Saving months of compute time with a single Grafana query

Ekrekr · on July 12, 2024

I really enjoyed this read!

One thing that wasn't clear to me, is that if running NPM to install dependencies on pod startup is slow, why not pre build an image with dependencies already installed, and deploy that instead?

lmz · on July 12, 2024

Surely they weren't running npm at start. It's just that nodejs allows multiple versions of the same module to coexist and all the different version clients have different version dependencies which could be collapsed to one common version.

mavidser · on July 12, 2024

> if running NPM to install dependencies on pod startup is slow

Loading the AWS SDK via `require` was slow, not installing. As sibling comment says - collapsing different SDKs into one helped reduce loading times of the many SDKs.

mrits · on July 12, 2024

Without proper telemetry and performance metrics you will get to do this in a few more months again

throwthrow5643 · on July 12, 2024

The 'one weird trick' could've been spotted in a graphical bundle analyser. But are they not caching npm packages somewhere, seems like an awful waste downloading from the npm registry over and over? I would think it would be parsing four different versions of the AWS sdk that was so slow.

candiddevmike · on July 12, 2024

> seems like an awful waste downloading from the npm registry over and over

Pondering this question across every organization in the world and the countless opportunities for caching leads to dark places. Would be interesting to see CDN usage for Linux distributions pre and post docker builds becoming popular.

roboben · on July 12, 2024

Sadly Grafana (cloud) comes at a cost too. Anyone struggles with this horrible active metrics based pricing too? Not only Grafana Cloud but others do it like that too.

We moved shitloads to self hosted Thanos. While this comes with its own drawbacks obv, I think it was worth it.

skrtskrt · on July 12, 2024

you can self host all the Grafana solutions too if you liked them but didn't like the pricing

zug_zug · on July 12, 2024

I'm really surprised that 300ms at startup would result in 25% fewer pods.... What % reduction in the total startup time is that?

Is it possible the prior measurement happened during a high traffic period and the post measurement happened in a low traffic period?

serverlessmom · on July 12, 2024

It’s a 50% reduction in startup time, and each “run” for a pod is fairly quick.

sebstefan · on July 12, 2024

I really don't understand spinning up a whole pod just for a request

Wouldn't it be cheaper to just keep a pod up with a service running?

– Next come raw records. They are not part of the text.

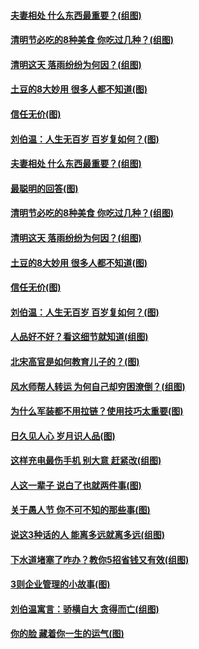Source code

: #### [夫妻相处 什么东西最重要？(组图)](../pages/p8/1002488.md?t=04050104) 
#### [清明节必吃的8种美食 你吃过几种？(组图)](../pages/p8/1002468.md?t=04050104) 
#### [清明这天 落雨纷纷为何因？(组图)](../pages/p8/1002354.md?t=04050104) 
#### [土豆的8大妙用 很多人都不知道(图)](../pages/p8/1002316.md?t=04050104) 
#### [信任无价(图)](../pages/p8/1002182.md?t=04050104) 
#### [刘伯温：人生无百岁 百岁复如何？(图)](../pages/p8/1002206.md?t=04050104) 
#### [夫妻相处 什么东西最重要？(组图)](../pages/p8/1002488.md?t=04050104) 
#### [最聪明的回答(图)](../pages/p8/1002010.md?t=04050104) 
#### [清明节必吃的8种美食 你吃过几种？(组图)](../pages/p8/1002468.md?t=04050104) 
#### [清明这天 落雨纷纷为何因？(组图)](../pages/p8/1002354.md?t=04050104) 
#### [土豆的8大妙用 很多人都不知道(图)](../pages/p8/1002316.md?t=04050104) 
#### [信任无价(图)](../pages/p8/1002182.md?t=04050104) 
#### [刘伯温：人生无百岁 百岁复如何？(图)](../pages/p8/1002206.md?t=04050104) 
#### [人品好不好？看这细节就知道(组图)](../pages/p8/1001770.md?t=04050104) 
#### [北宋高官是如何教育儿子的？(图)](../pages/p8/1002277.md?t=04050104) 
#### [风水师帮人转运 为何自己却穷困潦倒？(组图)](../pages/p8/1002259.md?t=04050104) 
#### [为什么军装都不用拉链？使用技巧太重要(图)](../pages/p8/1002184.md?t=04050104) 
#### [日久见人心 岁月识人品(图)](../pages/p8/1002187.md?t=04050104) 
#### [这样充电最伤手机 别大意 赶紧改(组图)](../pages/p8/1001769.md?t=04050104) 
#### [人这一辈子 说白了也就两件事(图)](../pages/p8/1001995.md?t=04050104) 
#### [关于愚人节 你不可不知的那些事(图)](../pages/p8/1002122.md?t=04050104) 
#### [说这3种话的人 能离多远就离多远(组图)](../pages/p8/1001833.md?t=04050104) 
#### [下水道堵塞了咋办？教你5招省钱又有效(组图)](../pages/p8/1002083.md?t=04050104) 
#### [3则企业管理的小故事(图)](../pages/p8/1002000.md?t=04050104) 
#### [刘伯温寓言：骄横自大 贪得而亡(组图)](../pages/p8/1002059.md?t=04050104) 
#### [你的脸 藏着你一生的运气(图)](../pages/p8/1002003.md?t=04050104)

If scaleability is an issue just plop a load balancer in front of it and scale them up with load but surely you can't need a whole pod for every single one of those millions of requests right?

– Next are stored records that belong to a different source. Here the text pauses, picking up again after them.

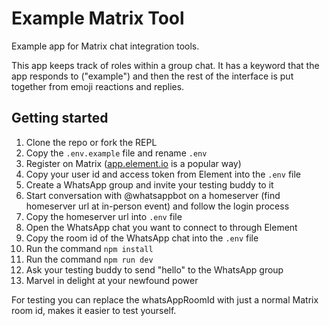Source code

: # Example Matrix Tool

Example app for Matrix chat integration tools.

This app keeps track of roles within a group chat. It has a keyword that the app responds to ("example") and then the rest of the interface is put together from emoji reactions and replies.

## Getting started

1. Clone the repo or fork the REPL
1. Copy the `.env.example` file and rename `.env`
1. Register on Matrix ([app.element.io](https://app.element.io) is a popular way)
1. Copy your user id and access token from Element into the `.env` file
1. Create a WhatsApp group and invite your testing buddy to it
1. Start conversation with @whatsappbot on a homeserver (find homeserver url at in-person event) and follow the login process
1. Copy the homeserver url into `.env` file
1. Open the WhatsApp chat you want to connect to through Element
1. Copy the room id of the WhatsApp chat into the `.env` file
1. Run the command `npm install`
1. Run the command `npm run dev`
1. Ask your testing buddy to send "hello" to the WhatsApp group
1. Marvel in delight at your newfound power

For testing you can replace the whatsAppRoomId with just a normal Matrix room id, makes it easier to test yourself.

> Checkly is a synthetic monitoring tool that lets teams monitor their API’s and sites continually, and find problems faster.

>With some users sending *millions of request a day*, that 300ms added up to massive overall compute savings

No shit, right?

crummy · on July 12, 2024

The article said they had to do a bunch of cleanup between requests when it was handled by one service. Which surprised me but these requests must be doing more than just HTTP requests I guess.

c0brac0bra · on July 12, 2024

Yea they do E2E checks with playwright as well, among other things. A bunch of stuff could get cached from those checks I suppose, especially if it's user-written code.

BobbyTables2 · on July 12, 2024

I do not understand how cloud proponents talk about the he costs of self hosting but then get into situations like this.

Spending serious engineering time to wrangle with the complexities of cloud orchestration is not something that should be taken lightly.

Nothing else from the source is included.